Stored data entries
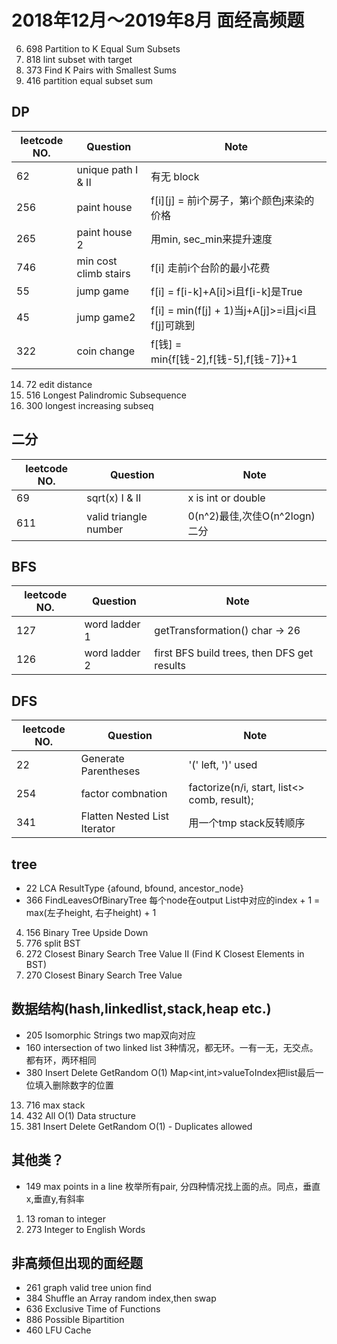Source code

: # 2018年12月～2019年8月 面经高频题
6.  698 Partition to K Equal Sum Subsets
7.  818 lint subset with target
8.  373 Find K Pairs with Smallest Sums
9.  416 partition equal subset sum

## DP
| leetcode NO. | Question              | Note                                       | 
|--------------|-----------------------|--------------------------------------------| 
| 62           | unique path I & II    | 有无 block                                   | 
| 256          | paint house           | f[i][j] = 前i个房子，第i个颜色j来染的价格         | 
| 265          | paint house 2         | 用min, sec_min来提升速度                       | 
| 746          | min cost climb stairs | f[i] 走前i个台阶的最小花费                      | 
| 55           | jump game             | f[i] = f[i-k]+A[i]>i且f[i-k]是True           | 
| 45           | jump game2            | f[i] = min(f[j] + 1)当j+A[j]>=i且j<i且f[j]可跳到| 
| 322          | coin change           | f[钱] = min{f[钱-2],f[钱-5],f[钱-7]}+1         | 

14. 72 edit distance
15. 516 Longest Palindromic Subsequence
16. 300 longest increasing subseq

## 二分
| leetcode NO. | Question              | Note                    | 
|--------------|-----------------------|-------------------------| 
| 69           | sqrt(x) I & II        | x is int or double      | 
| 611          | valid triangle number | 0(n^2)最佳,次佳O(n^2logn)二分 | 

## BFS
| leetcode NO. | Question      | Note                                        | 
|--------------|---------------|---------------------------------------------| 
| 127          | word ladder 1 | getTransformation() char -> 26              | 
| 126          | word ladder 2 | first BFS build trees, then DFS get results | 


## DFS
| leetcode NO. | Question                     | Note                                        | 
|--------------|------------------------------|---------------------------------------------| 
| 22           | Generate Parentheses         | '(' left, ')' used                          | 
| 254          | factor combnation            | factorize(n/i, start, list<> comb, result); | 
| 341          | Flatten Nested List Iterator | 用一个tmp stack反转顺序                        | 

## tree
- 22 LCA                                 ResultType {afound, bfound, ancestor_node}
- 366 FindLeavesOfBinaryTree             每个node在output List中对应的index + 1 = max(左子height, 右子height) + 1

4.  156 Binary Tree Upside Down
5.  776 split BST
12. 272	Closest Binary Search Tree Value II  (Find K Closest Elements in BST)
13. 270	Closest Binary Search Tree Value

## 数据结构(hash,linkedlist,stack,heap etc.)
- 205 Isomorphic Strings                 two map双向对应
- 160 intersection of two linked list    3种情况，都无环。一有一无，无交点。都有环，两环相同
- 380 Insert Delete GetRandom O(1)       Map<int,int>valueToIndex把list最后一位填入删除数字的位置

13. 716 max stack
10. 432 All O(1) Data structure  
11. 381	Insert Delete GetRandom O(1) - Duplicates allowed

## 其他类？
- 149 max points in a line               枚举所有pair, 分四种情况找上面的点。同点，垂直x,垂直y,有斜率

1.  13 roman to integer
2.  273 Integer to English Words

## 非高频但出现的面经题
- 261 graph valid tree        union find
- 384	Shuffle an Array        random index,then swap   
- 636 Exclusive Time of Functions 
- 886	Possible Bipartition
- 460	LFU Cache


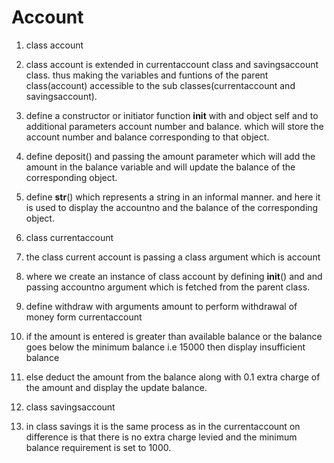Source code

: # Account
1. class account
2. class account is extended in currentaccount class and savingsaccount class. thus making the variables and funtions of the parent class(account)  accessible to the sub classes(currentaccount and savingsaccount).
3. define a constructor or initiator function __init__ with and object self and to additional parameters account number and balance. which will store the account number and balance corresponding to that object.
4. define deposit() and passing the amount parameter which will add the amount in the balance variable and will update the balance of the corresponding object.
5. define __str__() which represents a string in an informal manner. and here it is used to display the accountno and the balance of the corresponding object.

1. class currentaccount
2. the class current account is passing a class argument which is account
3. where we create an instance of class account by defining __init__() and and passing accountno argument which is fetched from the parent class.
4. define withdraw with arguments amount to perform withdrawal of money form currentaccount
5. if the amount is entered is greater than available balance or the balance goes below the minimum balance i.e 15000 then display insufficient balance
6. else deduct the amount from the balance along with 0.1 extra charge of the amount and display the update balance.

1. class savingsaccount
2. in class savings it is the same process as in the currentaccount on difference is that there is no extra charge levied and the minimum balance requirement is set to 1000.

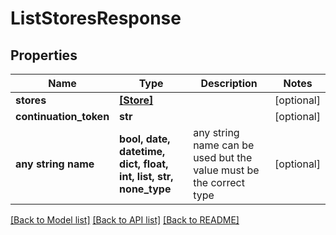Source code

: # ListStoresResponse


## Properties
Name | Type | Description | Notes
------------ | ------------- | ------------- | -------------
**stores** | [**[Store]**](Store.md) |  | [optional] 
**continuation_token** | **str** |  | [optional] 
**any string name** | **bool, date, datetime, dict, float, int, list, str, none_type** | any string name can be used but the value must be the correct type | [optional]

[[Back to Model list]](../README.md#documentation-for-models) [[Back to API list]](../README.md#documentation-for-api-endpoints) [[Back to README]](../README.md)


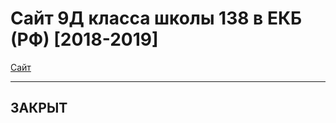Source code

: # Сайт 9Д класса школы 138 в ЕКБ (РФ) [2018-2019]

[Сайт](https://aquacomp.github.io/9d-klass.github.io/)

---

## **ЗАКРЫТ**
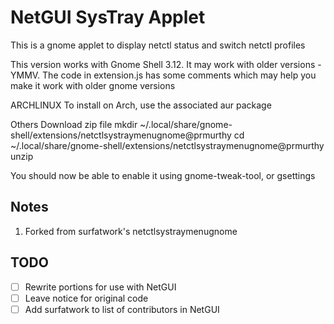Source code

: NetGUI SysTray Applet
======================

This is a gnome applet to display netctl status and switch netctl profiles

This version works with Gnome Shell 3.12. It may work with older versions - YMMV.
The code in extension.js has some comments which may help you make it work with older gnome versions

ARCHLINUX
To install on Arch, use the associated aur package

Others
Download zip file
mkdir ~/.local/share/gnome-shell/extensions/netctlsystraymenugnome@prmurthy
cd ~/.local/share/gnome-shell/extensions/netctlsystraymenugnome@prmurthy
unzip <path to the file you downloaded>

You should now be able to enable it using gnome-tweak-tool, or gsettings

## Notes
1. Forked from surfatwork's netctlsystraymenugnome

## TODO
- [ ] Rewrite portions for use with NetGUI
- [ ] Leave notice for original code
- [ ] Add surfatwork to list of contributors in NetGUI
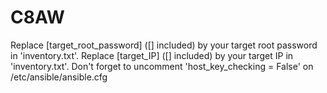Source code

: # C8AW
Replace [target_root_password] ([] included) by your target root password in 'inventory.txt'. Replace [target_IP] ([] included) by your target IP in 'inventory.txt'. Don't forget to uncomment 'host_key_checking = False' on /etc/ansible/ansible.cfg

WORK ORDER ▸
Tally the lines in this data that hold the word "house" and state only the count.

RESULT ▸
2